The problem
Exact transcription of the data below is required, without the images.

━━━ Source material ━━━

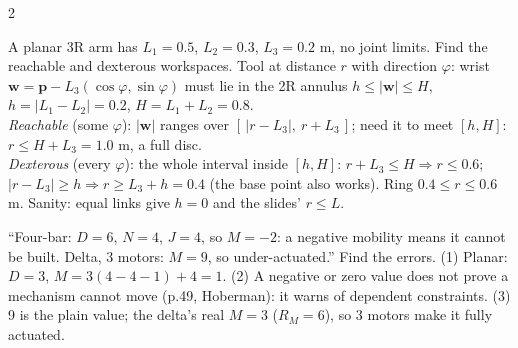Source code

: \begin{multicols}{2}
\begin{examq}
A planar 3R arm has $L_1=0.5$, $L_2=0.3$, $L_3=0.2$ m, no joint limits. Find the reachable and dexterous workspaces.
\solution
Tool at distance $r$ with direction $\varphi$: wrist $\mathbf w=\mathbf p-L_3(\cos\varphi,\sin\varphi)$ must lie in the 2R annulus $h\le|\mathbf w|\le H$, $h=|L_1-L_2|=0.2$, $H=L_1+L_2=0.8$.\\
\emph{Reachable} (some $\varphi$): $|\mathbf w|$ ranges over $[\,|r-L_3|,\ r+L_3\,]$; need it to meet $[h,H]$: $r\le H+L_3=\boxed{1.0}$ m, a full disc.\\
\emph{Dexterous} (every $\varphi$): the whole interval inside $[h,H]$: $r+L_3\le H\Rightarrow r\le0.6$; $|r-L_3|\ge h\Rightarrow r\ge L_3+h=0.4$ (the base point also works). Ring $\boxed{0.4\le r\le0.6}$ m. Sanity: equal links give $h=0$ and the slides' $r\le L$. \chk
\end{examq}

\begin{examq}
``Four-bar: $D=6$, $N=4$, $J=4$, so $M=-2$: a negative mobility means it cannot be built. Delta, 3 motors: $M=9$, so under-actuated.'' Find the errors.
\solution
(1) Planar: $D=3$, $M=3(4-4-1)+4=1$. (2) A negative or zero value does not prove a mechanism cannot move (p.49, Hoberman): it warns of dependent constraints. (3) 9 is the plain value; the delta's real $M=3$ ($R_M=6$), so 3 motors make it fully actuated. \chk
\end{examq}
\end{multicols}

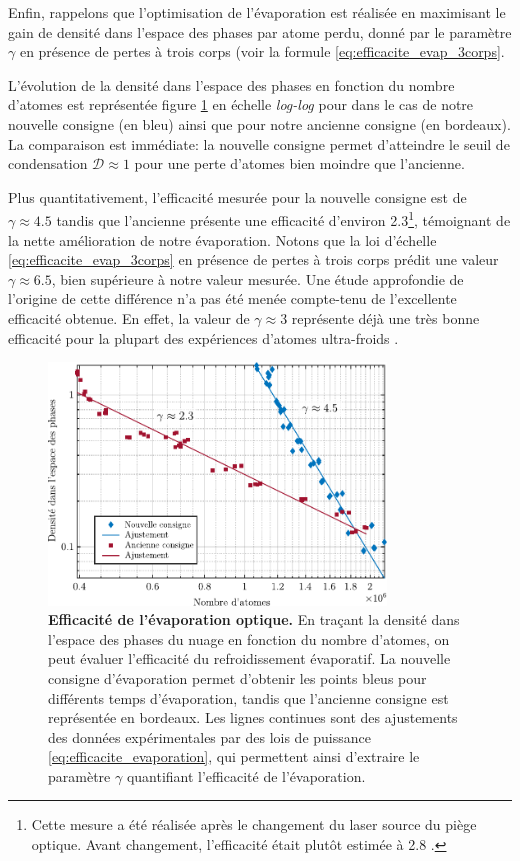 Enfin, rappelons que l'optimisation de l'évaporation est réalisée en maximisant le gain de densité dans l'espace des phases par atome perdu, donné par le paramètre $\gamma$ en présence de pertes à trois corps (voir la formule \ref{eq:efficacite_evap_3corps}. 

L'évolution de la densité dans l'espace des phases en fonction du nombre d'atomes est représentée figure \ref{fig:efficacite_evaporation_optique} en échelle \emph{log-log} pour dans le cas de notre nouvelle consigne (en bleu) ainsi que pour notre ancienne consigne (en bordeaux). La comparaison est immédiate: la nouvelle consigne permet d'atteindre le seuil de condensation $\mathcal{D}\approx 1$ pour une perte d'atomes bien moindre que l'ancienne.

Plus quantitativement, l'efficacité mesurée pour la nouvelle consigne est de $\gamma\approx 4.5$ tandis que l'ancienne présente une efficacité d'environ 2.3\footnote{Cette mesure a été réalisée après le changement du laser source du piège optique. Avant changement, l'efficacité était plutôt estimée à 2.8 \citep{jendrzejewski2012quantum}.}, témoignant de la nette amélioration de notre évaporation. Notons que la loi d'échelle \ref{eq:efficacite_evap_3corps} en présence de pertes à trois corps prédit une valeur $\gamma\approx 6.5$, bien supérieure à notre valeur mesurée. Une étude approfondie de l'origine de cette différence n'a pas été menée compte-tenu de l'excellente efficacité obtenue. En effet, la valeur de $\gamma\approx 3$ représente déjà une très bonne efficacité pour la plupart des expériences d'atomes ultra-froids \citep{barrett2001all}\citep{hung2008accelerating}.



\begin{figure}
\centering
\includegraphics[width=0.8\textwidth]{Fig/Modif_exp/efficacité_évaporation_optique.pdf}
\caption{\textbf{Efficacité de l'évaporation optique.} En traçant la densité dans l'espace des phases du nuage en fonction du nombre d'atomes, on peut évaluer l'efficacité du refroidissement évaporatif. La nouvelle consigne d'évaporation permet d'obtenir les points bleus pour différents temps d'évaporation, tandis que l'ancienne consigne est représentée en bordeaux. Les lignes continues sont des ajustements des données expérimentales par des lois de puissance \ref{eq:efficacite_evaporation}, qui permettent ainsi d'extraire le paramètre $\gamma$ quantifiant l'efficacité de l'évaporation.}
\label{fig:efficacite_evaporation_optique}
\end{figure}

━━━

Written answer
Source code

: \begin{multicols}{2}
\begin{examq}
A planar 3R arm has $L_1=0.5$, $L_2=0.3$, $L_3=0.2$ m, no joint limits. Find the reachable and dexterous workspaces.
\solution
Tool at distance $r$ with direction $\varphi$: wrist $\mathbf w=\mathbf p-L_3(\cos\varphi,\sin\varphi)$ must lie in the 2R annulus $h\le|\mathbf w|\le H$, $h=|L_1-L_2|=0.2$, $H=L_1+L_2=0.8$.\\
\emph{Reachable} (some $\varphi$): $|\mathbf w|$ ranges over $[\,|r-L_3|,\ r+L_3\,]$; need it to meet $[h,H]$: $r\le H+L_3=\boxed{1.0}$ m, a full disc.\\
\emph{Dexterous} (every $\varphi$): the whole interval inside $[h,H]$: $r+L_3\le H\Rightarrow r\le0.6$; $|r-L_3|\ge h\Rightarrow r\ge L_3+h=0.4$ (the base point also works). Ring $\boxed{0.4\le r\le0.6}$ m. Sanity: equal links give $h=0$ and the slides' $r\le L$. \chk
\end{examq}

\begin{examq}
``Four-bar: $D=6$, $N=4$, $J=4$, so $M=-2$: a negative mobility means it cannot be built. Delta, 3 motors: $M=9$, so under-actuated.'' Find the errors.
\solution
(1) Planar: $D=3$, $M=3(4-4-1)+4=1$. (2) A negative or zero value does not prove a mechanism cannot move (p.49, Hoberman): it warns of dependent constraints. (3) 9 is the plain value; the delta's real $M=3$ ($R_M=6$), so 3 motors make it fully actuated. \chk
\end{examq}
\end{multicols}

 Enfin, rappelons que l'optimisation de l'évaporation est réalisée en maximisant le gain de densité dans l'espace des phases par atome perdu, donné par le paramètre $\gamma$ en présence de pertes à trois corps (voir la formule \ref{eq:efficacite_evap_3corps}. 

L'évolution de la densité dans l'espace des phases en fonction du nombre d'atomes est représentée figure \ref{fig:efficacite_evaporation_optique} en échelle \emph{log-log} pour dans le cas de notre nouvelle consigne (en bleu) ainsi que pour notre ancienne consigne (en bordeaux). La comparaison est immédiate: la nouvelle consigne permet d'atteindre le seuil de condensation $\mathcal{D}\approx 1$ pour une perte d'atomes bien moindre que l'ancienne.

Plus quantitativement, l'efficacité mesurée pour la nouvelle consigne est de $\gamma\approx 4.5$ tandis que l'ancienne présente une efficacité d'environ 2.3\footnote{Cette mesure a été réalisée après le changement du laser source du piège optique. Avant changement, l'efficacité était plutôt estimée à 2.8 \citep{jendrzejewski2012quantum}.}, témoignant de la nette amélioration de notre évaporation. Notons que la loi d'échelle \ref{eq:efficacite_evap_3corps} en présence de pertes à trois corps prédit une valeur $\gamma\approx 6.5$, bien supérieure à notre valeur mesurée. Une étude approfondie de l'origine de cette différence n'a pas été menée compte-tenu de l'excellente efficacité obtenue. En effet, la valeur de $\gamma\approx 3$ représente déjà une très bonne efficacité pour la plupart des expériences d'atomes ultra-froids \citep{barrett2001all}\citep{hung2008accelerating}.



\begin{figure}
\centering
\includegraphics[width=0.8\textwidth]{Fig/Modif_exp/efficacité_évaporation_optique.pdf}
\caption{\textbf{Efficacité de l'évaporation optique.} En traçant la densité dans l'espace des phases du nuage en fonction du nombre d'atomes, on peut évaluer l'efficacité du refroidissement évaporatif. La nouvelle consigne d'évaporation permet d'obtenir les points bleus pour différents temps d'évaporation, tandis que l'ancienne consigne est représentée en bordeaux. Les lignes continues sont des ajustements des données expérimentales par des lois de puissance \ref{eq:efficacite_evaporation}, qui permettent ainsi d'extraire le paramètre $\gamma$ quantifiant l'efficacité de l'évaporation.}
\label{fig:efficacite_evaporation_optique}
\end{figure}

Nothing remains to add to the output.